The Innovation Shield is more structured and more conditional than its political billing once suggested. In particular, the gatekeeper exclusion is now generalized beyond the Digital Markets Act.
Part 3 of this series will turn from harm to benefit: the Guidelines’ restructured efficiencies framework, the new category of dynamic efficiencies, resilience and sustainability as verifiable consumer benefits, and the balancing exercise that determines whether a merger goes through when harm and benefit are genuinely in play. It will also address Article 21 EUMR, which governs when Member States can intervene in cross-border deals and what happens when they overstep – a merger control provision that has attracted growing attention in recent years and was not featured in the old guidance at all.
Authored by Christoph Wünschmann, Christian Ritz, Florian von Schreitter.
As already noted in part 1 of our series, the consolidated framework retires the horizontal/non-horizontal architecture and replaces it with a unified taxonomy of eight theories of competitive harm, extending the Commission's analytical reach into territory that the older guidelines, HMG (2004) and NHMG (2008), did not formally map.
The first four share a common logic: the elimination of a competitive constraint.
The remaining four categories reach into structural and forward-looking harm.

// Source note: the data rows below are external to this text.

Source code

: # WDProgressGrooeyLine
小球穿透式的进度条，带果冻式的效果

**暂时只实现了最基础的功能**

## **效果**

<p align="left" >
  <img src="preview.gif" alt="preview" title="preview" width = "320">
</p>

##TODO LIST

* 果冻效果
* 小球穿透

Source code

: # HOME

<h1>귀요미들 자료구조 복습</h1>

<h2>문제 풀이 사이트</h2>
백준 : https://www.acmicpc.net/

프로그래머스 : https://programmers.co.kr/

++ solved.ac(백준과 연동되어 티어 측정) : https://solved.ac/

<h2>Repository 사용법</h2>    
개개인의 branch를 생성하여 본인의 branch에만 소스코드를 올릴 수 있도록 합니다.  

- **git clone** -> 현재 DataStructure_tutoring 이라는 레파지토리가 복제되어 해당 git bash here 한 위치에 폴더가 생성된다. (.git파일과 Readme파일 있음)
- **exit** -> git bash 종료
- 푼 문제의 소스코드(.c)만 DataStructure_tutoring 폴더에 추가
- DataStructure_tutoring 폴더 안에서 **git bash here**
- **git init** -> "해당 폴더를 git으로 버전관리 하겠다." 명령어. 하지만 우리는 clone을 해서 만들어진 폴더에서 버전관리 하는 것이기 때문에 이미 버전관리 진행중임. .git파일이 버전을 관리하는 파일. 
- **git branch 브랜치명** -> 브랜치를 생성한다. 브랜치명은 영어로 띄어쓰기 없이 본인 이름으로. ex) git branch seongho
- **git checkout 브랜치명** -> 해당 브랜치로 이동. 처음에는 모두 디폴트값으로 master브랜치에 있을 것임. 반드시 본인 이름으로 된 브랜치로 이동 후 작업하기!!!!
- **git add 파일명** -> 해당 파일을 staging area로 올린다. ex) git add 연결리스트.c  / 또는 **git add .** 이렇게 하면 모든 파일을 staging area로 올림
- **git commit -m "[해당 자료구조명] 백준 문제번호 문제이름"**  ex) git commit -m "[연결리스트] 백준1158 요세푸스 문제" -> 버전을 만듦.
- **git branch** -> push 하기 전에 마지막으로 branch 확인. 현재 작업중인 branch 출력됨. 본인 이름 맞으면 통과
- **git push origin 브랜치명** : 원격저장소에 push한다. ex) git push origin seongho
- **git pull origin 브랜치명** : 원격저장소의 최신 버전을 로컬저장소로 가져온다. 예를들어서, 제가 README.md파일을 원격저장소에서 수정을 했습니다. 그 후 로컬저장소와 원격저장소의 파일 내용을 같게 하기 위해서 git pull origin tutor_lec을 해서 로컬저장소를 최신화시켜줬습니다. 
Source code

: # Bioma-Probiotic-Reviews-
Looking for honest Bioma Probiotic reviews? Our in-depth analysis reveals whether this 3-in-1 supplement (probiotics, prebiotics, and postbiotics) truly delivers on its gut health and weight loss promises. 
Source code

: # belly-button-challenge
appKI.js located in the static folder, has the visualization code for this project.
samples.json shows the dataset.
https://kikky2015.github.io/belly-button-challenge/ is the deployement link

Reaching straight into the Draghi Report’s toolbox, the Guidelines also introduce an Innovation Shield, to which they devote an entire sub-section. While the Shield stops short of a clear-cut safe harbor, it sets out five specific scenarios in which the Commission will in principle not find any harm to competition (para. 192). These concern transactions involving small innovative companies (including start-ups) or R&D projects with “dynamic competitive potential.” The Commission identifies five such scenarios, organized by the type of overlap the transaction creates:
As if this were not complex enough, the Guidelines stipulate both an exception and a counter-exception specifically for that last rule. In scenarios where one party already has a market presence, a further carve-out applies to acquisitions of start-ups with an R&D project: the Shield still applies even if the thresholds are exceeded – i.e., even if the acquirer is a large company – provided it is neither the largest firm in the relevant market nor a gatekeeper under Article 2 DMA. For gatekeepers, that counter-exception was hardened. The leaked version of the draft framed it by reference to acquisitions in “the digital sector” and, within that sector, to markets that were not just closely related to the target’s but also comprised products and services in respect of which the gatekeeper was actually designated. In other words, the gatekeeper counter-exception was limited to acquisitions close to activities that actually concerned the “core platform services” for which a gatekeeper falls within the DMA’s ambit. The final draft strips the Innovation Shield from gatekeepers simply for being gatekeepers, provided they exceed the 40% market share threshold on a market “closely related” to the target’s R&D.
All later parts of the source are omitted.